JOUR 7. La réalisatrice Justine Triet réveille la compétition avec Anatomie d’une chute, le super premier film du rappeur et artiste pluridisciplinaire belge Baloji (Augure dans la section Un Certain Regard), un moyen métrage possédé par le diable (J’ai vu le visage du diable à la Quinzaine), un court métrage-clip (Stranger à la Semaine).

Jusqu’au bout, le Festival de Cannes a espéré intégrer Killers of the flower moon à la course à la Palme d’or, que Martin Scorsese a déjà remportée en 1976 pour Taxi Driver. Mais le long-métrage produit par Apple TV, qui sortira en octobre en salles et dans lequel Martin réunit Leo et Bob, a finalement été présenté hors compétition samedi. « Il est temps de laisser la place aux autres! », a lancé le réalisateur, interrogé au lendemain d’une montée triomphale des marches avec ses acteurs, et d’un accueil chaleureux du film par la critique internationale. Martin, toujours aussi classe!

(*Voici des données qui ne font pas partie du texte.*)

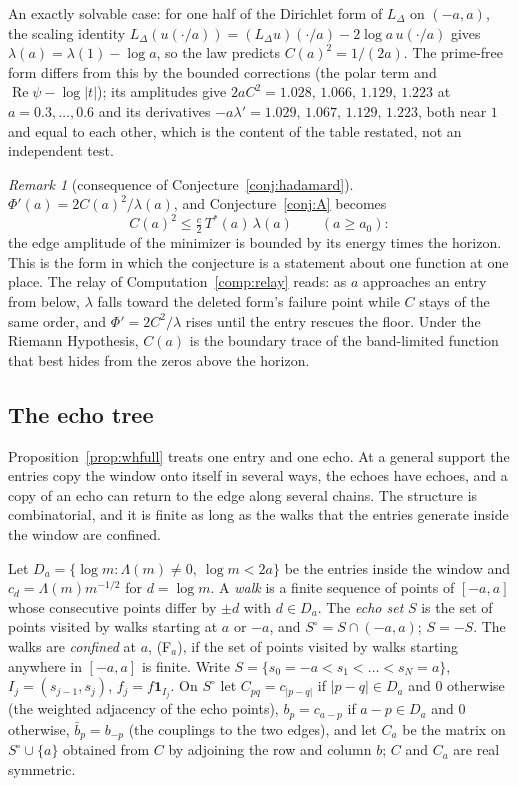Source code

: \documentclass[11pt]{article}
\theoremstyle{definition}
\theoremstyle{remark}
\newtheorem{remark}[theorem]{Remark}
\DeclareMathOperator{\Ree}{Re}
\newcommand{\Tst}{T^{*}}
\begin{document}
An exactly solvable case: for one half of the Dirichlet form of $L_\Delta$ on $(-a,a)$, the scaling identity $L_\Delta(u(\cdot/a))=(L_\Delta u)(\cdot/a)-2\log a\,u(\cdot/a)$ gives $\lambda(a)=\lambda(1)-\log a$, so the law predicts $C(a)^2=1/(2a)$. The prime-free form differs from this by the bounded corrections (the polar term and $\Ree\psi-\log|t|$); its amplitudes give $2aC^2=1.028,\,1.066,\,1.129,\,1.223$ at $a=0.3,\dots,0.6$ and its derivatives $-a\lambda'=1.029,\,1.067,\,1.129,\,1.223$, both near $1$ and equal to each other, which is the content of the table restated, not an independent test.

\begin{remark}[consequence of Conjecture~\ref{conj:hadamard}]
$\Phi'(a)=2C(a)^2/\lambda(a)$, and Conjecture~\ref{conj:A} becomes
\[
C(a)^2\le\tfrac{c}{2}\,\Tst(a)\,\lambda(a)\qquad(a\ge a_0):
\]
the edge amplitude of the minimizer is bounded by its energy times the horizon. This is the form in which the conjecture is a statement about one function at one place. The relay of Computation~\ref{comp:relay} reads: as $a$ approaches an entry from below, $\lambda$ falls toward the deleted form's failure point while $C$ stays of the same order, and $\Phi'=2C^2/\lambda$ rises until the entry rescues the floor. Under the Riemann Hypothesis, $C(a)$ is the boundary trace of the band-limited function that best hides from the zeros above the horizon.
\end{remark}


\subsection{The echo tree}\label{sec:tree}

Proposition~\ref{prop:whfull} treats one entry and one echo. At a general support the entries copy the window onto itself in several ways, the echoes have echoes, and a copy of an echo can return to the edge along several chains. The structure is combinatorial, and it is finite as long as the walks that the entries generate inside the window are confined.

Let $D_a=\{\log m:\Lambda(m)\ne0,\ \log m<2a\}$ be the entries inside the window and $c_d=\Lambda(m)m^{-1/2}$ for $d=\log m$. A \emph{walk} is a finite sequence of points of $[-a,a]$ whose consecutive points differ by $\pm d$ with $d\in D_a$. The \emph{echo set} $S$ is the set of points visited by walks starting at $a$ or $-a$, and $S^\circ=S\cap(-a,a)$; $S=-S$. The walks are \emph{confined} at $a$, (F$_a$), if the set of points visited by walks starting anywhere in $[-a,a]$ is finite. Write $S=\{s_0=-a<s_1<\dots<s_N=a\}$, $I_j=(s_{j-1},s_j)$, $f_j=f\mathbf 1_{I_j}$. On $S^\circ$ let $C_{pq}=c_{|p-q|}$ if $|p-q|\in D_a$ and $0$ otherwise (the weighted adjacency of the echo points), $b_p=c_{a-p}$ if $a-p\in D_a$ and $0$ otherwise, $\bar b_p=b_{-p}$ (the couplings to the two edges), and let $C_a$ be the matrix on $S^\circ\cup\{a\}$ obtained from $C$ by adjoining the row and column $b$; $C$ and $C_a$ are real symmetric.
\end{document}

Cela donne envie de jeter un oeil à notre Palmomètre à mi-chemin de la compétition (eh oui, déjà!).

En pôle position, se trouve Anatomie d’une chute (dont on précise, puisqu’on a entendu des mamies s’emmêler les pinceaux dans la foule, que le film n’a rien à voir avec l’Anatolie de Nuri Bilge Ceylan) de Justine Triet, présenté ce dimanche, ayant récolté une pluie d’étoiles et de Palmes et obtenant la jolie moyenne de 4 étoiles sur 5. Ajoutons que l’actrice allemande Sandra Hüller a par deux fois impressionné Cannes: en femme de Rudolph Höss dans The Zone of Interest et en veuve accusée d’avoir tué son mari chez Triet. Un prix serait bienvenu pour, par ailleurs, combler l’absence absolument délirante de Toni Erdmann au palmarès en 2016, dans lequel Sandra Hüller faisait une perf déjà inoubliable…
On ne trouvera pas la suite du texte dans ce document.